Harold at the North Pole by Crockett Johnson:  Like many children, my kids are fans of Harold and the Purple Crayon.  I didn't realize until recently that there are more books in the series, including this one, which is obviously appropriate given the time of year.  In this adventure, Harold must find a Christmas Tree before Santa gets to his house on Christmas Eve.  Along the way, he encounters Santa and helps him load up his sleigh with gifts for children all around the world.  Given Clara's fascination with Rudolph, she particularly loves the pages where Harold draws the reindeer to guide the sleigh.  This morning, Clara insisted on bringing the book with her to school to share with all her friends.  Hopefully she will let go of it long enough for her teacher to actually read it to the class.

Thursday, December 4, 2014

A Halloween Straggler: Frankenstein's Cat

Frankenstein's Cat by Curtis Jobling: Ben suggested this book to me after he read it at school - we couldn't find it at the library, so I ordered it on-line and unfortunately it didn't arrive until after Halloween - but fortunately, the kids don't seem to care and it is has been in the daily rotation for the past couple weeks.  Frankenstein's Cat is kind of a sad little tale about a cat put together by Dr. Frankenstein, before he made the monster.  The cat is made, in part, from a smelly alley cat, which makes the cat smell.  As a result no one wants to be his friend, so he asks Dr. Frankenstein to make him a friend - with disastrous results.  The basic gist of the story makes me a little uncomfortable - everyone being mean to the cat because he smells.  But, the illustrations are colorful and the story a bit silly - so the kids seem really drawn to it, and haven't seemed to adopt the idea of teasing each other for smelling or anything like that, so I think I will give this a tentative thumbs-up endorsement.  At least for the Halloween fun, if not for any deeper moral reason.

Tuesday, December 2, 2014

Rainy Day Stories

"Rain rain go away, come again another day.  Little Alice wants to play..."  My girls have been singing this song all week - and though here in Northern California we absolutely do not want the rain to go away, I have enjoyed hearing their songs.  The rain has also been a good opportunity to read some books about rainy weather.
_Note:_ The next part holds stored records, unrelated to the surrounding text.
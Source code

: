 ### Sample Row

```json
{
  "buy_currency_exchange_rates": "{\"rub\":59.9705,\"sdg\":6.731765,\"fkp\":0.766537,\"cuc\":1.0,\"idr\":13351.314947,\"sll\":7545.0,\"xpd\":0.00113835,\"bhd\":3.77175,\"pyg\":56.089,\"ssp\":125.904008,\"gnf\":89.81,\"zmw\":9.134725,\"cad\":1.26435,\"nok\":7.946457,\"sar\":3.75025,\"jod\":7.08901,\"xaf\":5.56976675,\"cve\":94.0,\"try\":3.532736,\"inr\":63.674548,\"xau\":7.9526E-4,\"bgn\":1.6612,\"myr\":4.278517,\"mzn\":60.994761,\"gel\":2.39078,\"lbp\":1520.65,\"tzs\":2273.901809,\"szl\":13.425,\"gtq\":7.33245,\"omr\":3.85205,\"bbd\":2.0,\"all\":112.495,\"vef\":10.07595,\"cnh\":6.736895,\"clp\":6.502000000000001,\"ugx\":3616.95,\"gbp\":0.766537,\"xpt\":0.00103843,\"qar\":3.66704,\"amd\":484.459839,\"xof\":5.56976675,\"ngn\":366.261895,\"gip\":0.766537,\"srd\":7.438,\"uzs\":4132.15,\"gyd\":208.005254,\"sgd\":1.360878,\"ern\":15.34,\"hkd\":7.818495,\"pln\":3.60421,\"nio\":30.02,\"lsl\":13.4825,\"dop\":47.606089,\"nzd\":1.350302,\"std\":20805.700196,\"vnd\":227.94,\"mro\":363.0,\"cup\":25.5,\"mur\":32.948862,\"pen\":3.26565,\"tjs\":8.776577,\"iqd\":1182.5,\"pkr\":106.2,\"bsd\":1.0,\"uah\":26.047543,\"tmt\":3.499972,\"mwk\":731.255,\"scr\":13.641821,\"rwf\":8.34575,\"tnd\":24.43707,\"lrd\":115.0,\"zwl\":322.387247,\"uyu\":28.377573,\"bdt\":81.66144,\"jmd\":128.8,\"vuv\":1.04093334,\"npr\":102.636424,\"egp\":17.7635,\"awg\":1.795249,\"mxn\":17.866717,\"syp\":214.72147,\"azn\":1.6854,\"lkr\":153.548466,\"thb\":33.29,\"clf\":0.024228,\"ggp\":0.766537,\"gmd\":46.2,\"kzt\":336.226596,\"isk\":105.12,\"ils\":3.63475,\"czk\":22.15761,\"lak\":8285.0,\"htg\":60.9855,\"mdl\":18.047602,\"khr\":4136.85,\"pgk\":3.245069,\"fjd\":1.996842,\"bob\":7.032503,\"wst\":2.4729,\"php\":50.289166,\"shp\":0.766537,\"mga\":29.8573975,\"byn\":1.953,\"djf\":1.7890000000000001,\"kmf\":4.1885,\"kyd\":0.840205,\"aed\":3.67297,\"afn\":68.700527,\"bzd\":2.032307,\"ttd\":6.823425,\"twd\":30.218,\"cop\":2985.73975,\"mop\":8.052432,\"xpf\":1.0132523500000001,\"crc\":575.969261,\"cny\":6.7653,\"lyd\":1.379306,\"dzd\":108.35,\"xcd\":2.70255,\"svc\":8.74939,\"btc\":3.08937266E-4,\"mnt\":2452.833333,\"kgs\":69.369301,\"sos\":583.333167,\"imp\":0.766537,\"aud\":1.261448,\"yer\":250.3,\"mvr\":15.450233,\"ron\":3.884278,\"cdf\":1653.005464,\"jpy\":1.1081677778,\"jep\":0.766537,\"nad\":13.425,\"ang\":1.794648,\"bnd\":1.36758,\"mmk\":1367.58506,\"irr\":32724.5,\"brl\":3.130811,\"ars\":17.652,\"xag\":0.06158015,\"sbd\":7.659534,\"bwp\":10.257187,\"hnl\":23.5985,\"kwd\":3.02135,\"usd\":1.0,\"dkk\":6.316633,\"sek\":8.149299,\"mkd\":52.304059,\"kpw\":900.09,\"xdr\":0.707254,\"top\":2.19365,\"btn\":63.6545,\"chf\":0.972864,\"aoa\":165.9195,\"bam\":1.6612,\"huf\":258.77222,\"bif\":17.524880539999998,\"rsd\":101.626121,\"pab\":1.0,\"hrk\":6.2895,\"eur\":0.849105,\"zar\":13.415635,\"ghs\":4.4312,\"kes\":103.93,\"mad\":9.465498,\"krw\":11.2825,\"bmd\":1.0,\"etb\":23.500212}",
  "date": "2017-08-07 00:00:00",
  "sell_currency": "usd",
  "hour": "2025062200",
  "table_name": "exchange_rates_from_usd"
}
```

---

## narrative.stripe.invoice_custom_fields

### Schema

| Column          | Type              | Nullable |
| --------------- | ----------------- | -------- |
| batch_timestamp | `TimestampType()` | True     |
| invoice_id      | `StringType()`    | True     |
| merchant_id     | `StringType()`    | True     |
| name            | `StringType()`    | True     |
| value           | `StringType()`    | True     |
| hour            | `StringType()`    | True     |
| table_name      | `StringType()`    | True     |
Last night, Ben and I read the beautifully illustrated Umbrella by Taro Yashima.  In Umbrella, three-year-old Momo receives her first umbrella.  She is so eager to use it that she invents reasons to take it out in sunny and windy weather.  But, he mom convinces her to save it for a rainy day.  When that day arrives, Momo is filled with music and happiness.  I enjoyed this blog post about the book which provides some background on the author's life and some of the illustrations from the book.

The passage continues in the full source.